The World Wars, Russian and German Revolutions, and Great Depression (early to mid 20th century)
At the outbreak of
World War I (1914 –1918),
Alfred Marshall was still working on his last revisions of his
Principles of Economics. The 20th century's initial climate of optimism was soon violently dismembered in the trenches of the Western Front. During the war, production in Britain, Germany, and France was switched to the military. In 1917 Russia crumbled into revolution led by
Vladimir Lenin who promoted Marxist theory and collectivized the means of production. Also in 1917, the United States of America entered the war on the side of the
Allies (France and Britain), with President
Woodrow Wilson claiming to be "making the world safe for democracy", devising a peace plan of
Fourteen Points. In 1918 Germany launched a spring offensive which failed, and as the allies counterattacked and more millions were slaughtered, Germany slid into the
German Revolution, its interim government suing for peace on the basis of Wilson's Fourteen Points. After the war, Europe lay in ruins, financially, physically, psychologically, and its future was dependent on the dictates of the
Versailles Conference in 1919. After World War I, Europe and the Soviet Union lay in ruins, and the
British Empire was nearing its end, leaving the United States as the preeminent global economic power. Before World War II, American economists had played a minor role. During this time
institutional economists had been largely critical of the "American Way" of life, especially the
conspicuous consumption of the
Roaring Twenties before the
Wall Street crash of 1929. The most important development in economic thought during the
Great Depression was the
Keynesian revolution, including the publication in 1936 of The
General Theory of Employment, Interest, and Money by
John Maynard Keynes. (See the discussion of
Keynesianism below.) Subsequently, a more orthodox body of thought took root, reacting against the lucid debating style of Keynes, and remathematizing the profession. The orthodox center was also challenged by a more radical group of scholars based at the University of Chicago, who advocated "liberty" and "freedom", looking back to 19th century-style non-interventionist governments.

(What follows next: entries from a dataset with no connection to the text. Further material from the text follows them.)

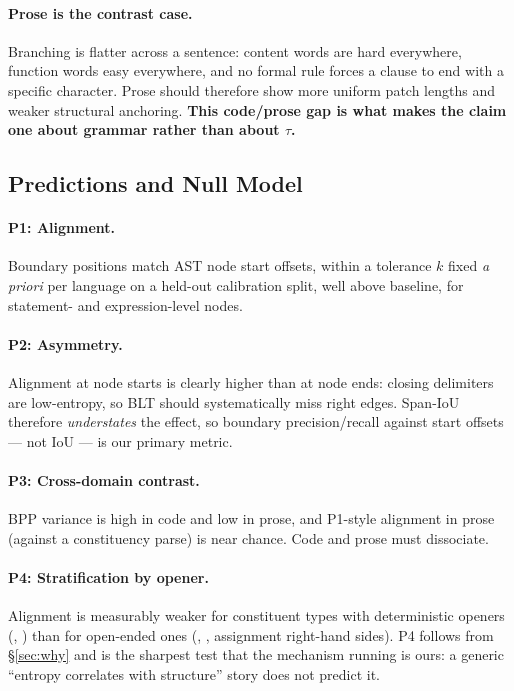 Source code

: \paragraph{Prose is the contrast case.}
Branching is flatter across a sentence: content words are hard everywhere, function words
easy everywhere, and no formal rule forces a clause to end with a specific character. Prose
should therefore show more uniform patch lengths and weaker structural anchoring.
\textbf{This code/prose gap is what makes the claim one about grammar rather than about
$\tau$.}

\subsection{Predictions and Null Model}
\label{sec:pred}

\paragraph{P1: Alignment.} Boundary positions match AST node start offsets, within a
tolerance $k$ fixed \emph{a priori} per language on a held-out calibration split, well
above baseline, for statement- and expression-level nodes.

\paragraph{P2: Asymmetry.} Alignment at node starts is clearly higher than at node ends:
closing delimiters are low-entropy, so BLT should systematically miss right edges. Span-IoU
therefore \emph{understates} the effect, so boundary precision/recall against start offsets
--- not IoU --- is our primary metric.

\paragraph{P3: Cross-domain contrast.} BPP variance is high in code and low in prose, and
P1-style alignment in prose (against a constituency parse) is near chance. Code and prose
must dissociate.

\paragraph{P4: Stratification by opener.} Alignment is measurably weaker for constituent
types with deterministic openers (, ) than for
open-ended ones (, , assignment
right-hand sides). P4 follows from \S\ref{sec:why} and is the sharpest test that the
mechanism running is ours: a generic ``entropy correlates with structure'' story does not
predict it.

Econometrics In the 1930s Norwegian economist
Ragnar Frisch (1895–1973) and Dutch economist
Jan Tinbergen (1903–1994) pioneered
Econometrics, receiving the first-ever Nobel Prize in Economics in 1969. In 1936 Russian-American economist
Wassily Leontief (1905–1999) proposed the
Input-Output Model of economics, which uses linear algebra and is ideally suited to computers, receiving the 1973 Nobel Economics Prize. After World War II,
Lawrence Klein (1920–2013) pioneered the use of computers in econometric modeling, receiving the 1980 Nobel Economics Prize. In 1963–1964 as
John Tukey of Princeton University was developing the revolutionary
fast Fourier transform, which greatly speed up the calculation of Fourier Transforms, his British assistant Sir
Clive Granger (1934–2009) pioneered the use of Fourier Transforms in economics, receiving the 2003 Nobel Economics Prize. Ragnar Frisch's assistant
Trygve Haavelmo (1911–1999) received the 1989 Nobel Economics Prize for clarifying the probability foundations of econometrics and for analysis of simultaneous economic structures.

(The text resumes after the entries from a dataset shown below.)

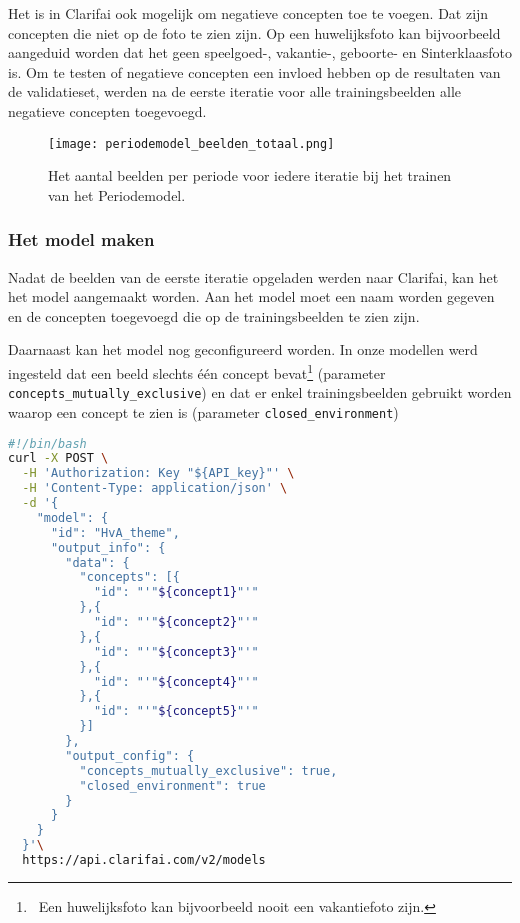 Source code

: Het is in Clarifai ook mogelijk om negatieve concepten toe te voegen. Dat zijn concepten die niet op de foto te zien zijn. Op een huwelijksfoto kan bijvoorbeeld aangeduid worden dat het geen speelgoed-, vakantie-, geboorte- en Sinterklaasfoto is. Om te testen of negatieve concepten een invloed hebben op de resultaten van de validatieset, werden na de eerste iteratie voor alle trainingsbeelden alle negatieve concepten toegevoegd.

\begin{figure}[h]
	\centering
	\texttt{[image: periodemodel\_beelden\_totaal.png]}\hfill
	\caption[Het aantal beelden per periode voor iedere iteratie bij het trainen van het Periodemodel]{Het aantal beelden per periode voor iedere iteratie bij het trainen van het Periodemodel.}
	\label{fig:periodemodel-iteraties}
\end{figure}


\subsubsection{Het model maken}
\label{subsubsec:model-maken}


Nadat de beelden van de eerste iteratie opgeladen werden naar Clarifai, kan het  het model aangemaakt worden. Aan het model moet een naam worden gegeven en de concepten toegevoegd die op de trainingsbeelden te zien zijn. 

Daarnaast kan het model nog geconfigureerd worden. In onze modellen werd ingesteld dat een beeld slechts één concept bevat\footnote{~Een huwelijksfoto kan bijvoorbeeld nooit een vakantiefoto zijn.} (parameter \texttt{concepts\_mutually\_exclusive}) en dat er enkel trainingsbeelden gebruikt worden waarop een concept te zien is (parameter \texttt{closed\_environment})

\begin{lstlisting}[language=bash,caption=Bash commando om een custom model met vijf concepten te creëren]
#!/bin/bash
curl -X POST \
  -H 'Authorization: Key "${API_key}"' \
  -H 'Content-Type: application/json' \
  -d '{
    "model": {
      "id": "HvA_theme",
      "output_info": {
        "data": {
          "concepts": [{
            "id": "'"${concept1}"'"
          },{
            "id": "'"${concept2}"'"
          },{
            "id": "'"${concept3}"'"
          },{
            "id": "'"${concept4}"'"
          },{
            "id": "'"${concept5}"'"
          }]
        },
        "output_config": {
          "concepts_mutually_exclusive": true,
          "closed_environment": true
        }
      }
    }
  }'\
  https://api.clarifai.com/v2/models
\end{lstlisting}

Means and corporate governance was a foundational figure of modern
corporate governance. The
Great Depression was a time of significant upheaval in the world economy. One of the most original contributions to understanding what went wrong came from
Harvard University lawyer Adolf Berle (1895–1971), who like
John Maynard Keynes had resigned from his diplomatic job at the
Paris Peace Conference, 1919 and was deeply disillusioned by the
Versailles Treaty. In his book with American economist
Gardiner C. Means (1896–1988)
The Modern Corporation and Private Property (1932) he detailed the evolution in the contemporary economy of big business and argued that those who controlled big firms should be better held to account.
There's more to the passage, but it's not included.